Webinar Part 1:

Webinar Part 2:



High level overview of the research and findings

The key aim of the research was finding interesting alternative data sets with alpha generating signals. The research focused on finding these datasets and using Machine Learning to construct portfolios. Another key responsibility was actually onboarding new datasets. With Yewno data, I focused on finding the standalone value of individual concepts (to use a signal, or factor in investing).


How would a Quant Manager turn Yewno Concept Exposure Data into actionable insights for investing in their models?

In turning Concept Exposure Data into actionable insights, the first challenge is how to onboard a new dataset. Next, selecting concepts to determine which signals to test. Once the concepts are selected, the Quant Manager needs to determine what scores to use and what time frame to test. Once these things are determined, a Quant Manager can begin feeding the signals into a model and testing for predictive power.


Why is machine learning becoming more important for generating alpha?

Machine learning is becoming more important for alpha generation because it is simply impossible for humans to test all signals given vast amounts of data. Machine learning provides computational power to do this when humans cannot. Machine Learning also enables investors to leverage nonlinear and complex patterns. In my research, Boosted Tree models were used which find patterns difficult to discern. This allows investors to re-run models and create dynamic trends. You could also combine models and find synergies across models, which reduces biases in decision making.


What was the most surprising finding?

The most surprising finding was that the Concept IDs could be standalone signals. For example, companies exposed to concepts such as ‘partnership’ outperformed the broader market. There was also economic and financially sound reasoning of why certain concepts were strong signals. Another interesting finding was that certain signals had significance in different time horizons. For example, ‘securities fraud’ was important in the short term, but not long term. In the longer term, fundamental concepts like ‘assets’ and ‘earnings’ proved to be more important.


How did you first hear of Yewno’s AI technology, and how did you come to use it for your research?

The first time I encountered Yewno and their AI technology was at an alternative data conference. As a quant researcher, my job is to source new information and potential sources of data/innovation. The data was interesting because it was built on graph knowledge, which is a strong interest of mine.


Could you break down your process for onboarding the Yewno data and your methodology?

First, topics for stocks were generated, and then those topics were used to select concepts for further analysis and research. Primarily personal domain knowledge was used to select the topics used for concept generation.


How does Yewno’s data differentiate from some of the data sets you have seen in the industry?

Yewno has a new and different ambition than other datasets in the industry. Their mission is to model how the human brain processes information and creates and maps new links using knowledge graph technology.

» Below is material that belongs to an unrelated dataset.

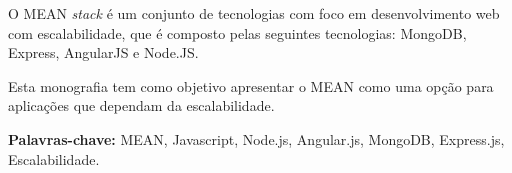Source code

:	O MEAN \textit{stack} é um conjunto de tecnologias com foco em desenvolvimento web com escalabilidade, que é composto pelas seguintes tecnologias: MongoDB, Express, AngularJS e Node.JS.

Esta monografia tem como objetivo apresentar o MEAN como uma opção para aplicações que dependam da escalabilidade.
	
\textbf{Palavras-chave:} MEAN, Javascript, Node.js, Angular.js, MongoDB, Express.js, Escalabilidade.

As such, the nature of the data is different and captures maps of information.


How were you able to find the concepts that provided the strongest signals? What methodologies can Yewno implement to identify the concepts that carry these signals?

Yewno’s database is very extensive – there are millions of concepts and about 30 were selected. In doing this numerous factors were taken into account. Here are some take-aways for a beneficial selection process:

  • For those that use systematic strategies: Access your own domain knowledge to select topics that you think would be most relevant, then use NLP methods to find concepts and concepts relevant to events. Yewno helps in this because if you have a concept in mind you can augment that concept and find concepts that are exposed to it.
  • Focus on only certain scores: Depending on the data, use case and the companies covered, you might find some factors more useful than others. I used Centrality, Similarity and Aggregated Scores in order to achieve maximum coverage and a better cross section, since they are based on higher order connection in the graph.
  • The type of data is also important: I used a 2-day rolling lookback window which allowed the concepts to be very dynamic. In addition, I focused on only financial news, where there are much more publications (around 12,000 articles a day) compared to other content types where the information is more infrequent.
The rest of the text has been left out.